**YOUR ASSIGNMENT**
Scan the material below for "STAGE", then return each line that contains it.
[EXTRACTED RECORDS Boundary: Start]
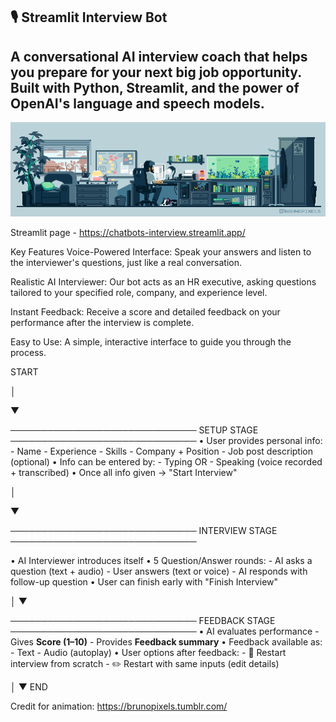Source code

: ## 🎙️ Streamlit Interview Bot
## A conversational AI interview coach that helps you prepare for your next big job opportunity. Built with Python, Streamlit, and the power of OpenAI's language and speech models.

![My GIF](https://raw.githubusercontent.com/YevhenUa-no/chat_bots/main/ME.gif) 


Streamlit page - https://chatbots-interview.streamlit.app/

Key Features
Voice-Powered Interface: Speak your answers and listen to the interviewer's questions, just like a real conversation.

Realistic AI Interviewer: Our bot acts as an HR executive, asking questions tailored to your specified role, company, and experience level.

Instant Feedback: Receive a score and detailed feedback on your performance after the interview is complete.

Easy to Use: A simple, interactive interface to guide you through the process.


START

 │

 ▼

──────────────────────────────
 SETUP STAGE
──────────────────────────────
  • User provides personal info:
      - Name
      - Experience
      - Skills
      - Company + Position
      - Job post description (optional)
  • Info can be entered by:
      - Typing OR
      - Speaking (voice recorded + transcribed)
  • Once all info given → "Start Interview"

 │

 ▼

──────────────────────────────
 INTERVIEW STAGE
──────────────────────────────

  • AI Interviewer introduces itself
  • 5 Question/Answer rounds:
       - AI asks a question (text + audio)
       - User answers (text or voice)
       - AI responds with follow-up question
  • User can finish early with "Finish Interview"


 │
 ▼

──────────────────────────────
 FEEDBACK STAGE
──────────────────────────────
  • AI evaluates performance
      - Gives **Score (1–10)**
      - Provides **Feedback summary**
  • Feedback available as:
      - Text
      - Audio (autoplay)
  • User options after feedback:
      - 🔄 Restart interview from scratch
      - ✏️ Restart with same inputs (edit details)

 │
 ▼
 END



Credit for animation: https://brunopixels.tumblr.com/
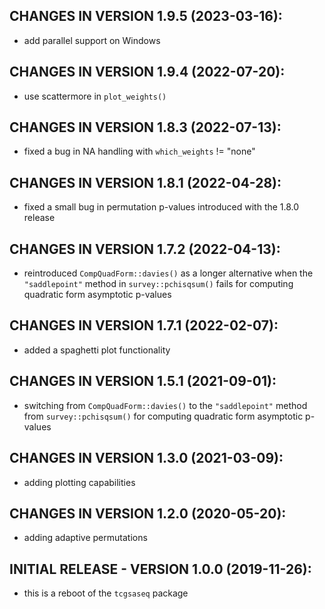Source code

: CHANGES IN VERSION 1.9.5 (2023-03-16):
--------------------------------------
 + add parallel support on Windows

CHANGES IN VERSION 1.9.4 (2022-07-20):
--------------------------------------
 + use scattermore in `plot_weights()`

CHANGES IN VERSION 1.8.3 (2022-07-13):
--------------------------------------
 + fixed a bug in NA handling with `which_weights` != "none"


CHANGES IN VERSION 1.8.1 (2022-04-28):
--------------------------------------
 + fixed a small bug in permutation p-values introduced with the 1.8.0 release


CHANGES IN VERSION 1.7.2 (2022-04-13):
--------------------------------------
 + reintroduced `CompQuadForm::davies()` as a longer alternative when the
 `"saddlepoint"` method in `survey::pchisqsum()` fails for computing quadratic 
 form asymptotic p-values
 
 
CHANGES IN VERSION 1.7.1 (2022-02-07):
--------------------------------------
 + added a spaghetti plot functionality


CHANGES IN VERSION 1.5.1 (2021-09-01):
--------------------------------------
+ switching from `CompQuadForm::davies()` to the `"saddlepoint"` method from 
 `survey::pchisqsum()` for computing quadratic form asymptotic p-values


CHANGES IN VERSION 1.3.0 (2021-03-09):
--------------------------------------
+ adding plotting capabilities


CHANGES IN VERSION 1.2.0 (2020-05-20):
--------------------------------------
+ adding adaptive permutations


INITIAL RELEASE - VERSION 1.0.0 (2019-11-26):
---------------------------------------------
+ this is a reboot of the `tcgsaseq` package

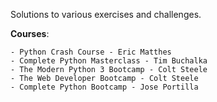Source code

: Solutions to various exercises and challenges.

**Courses**:

	- Python Crash Course - Eric Matthes
	- Complete Python Masterclass - Tim Buchalka
	- The Modern Python 3 Bootcamp - Colt Steele
	- The Web Developer Bootcamp - Colt Steele
	- Complete Python Bootcamp - Jose Portilla
	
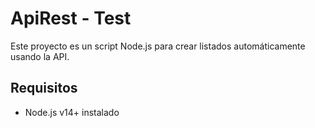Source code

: # ApiRest - Test

Este proyecto es un script Node.js para crear listados automáticamente usando la API.

## Requisitos

- Node.js v14+ instalado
[EXTRACTED RECORDS Boundary: End]
**SOLUTION BELOW**
 SETUP STAGE
 INTERVIEW STAGE
 FEEDBACK STAGE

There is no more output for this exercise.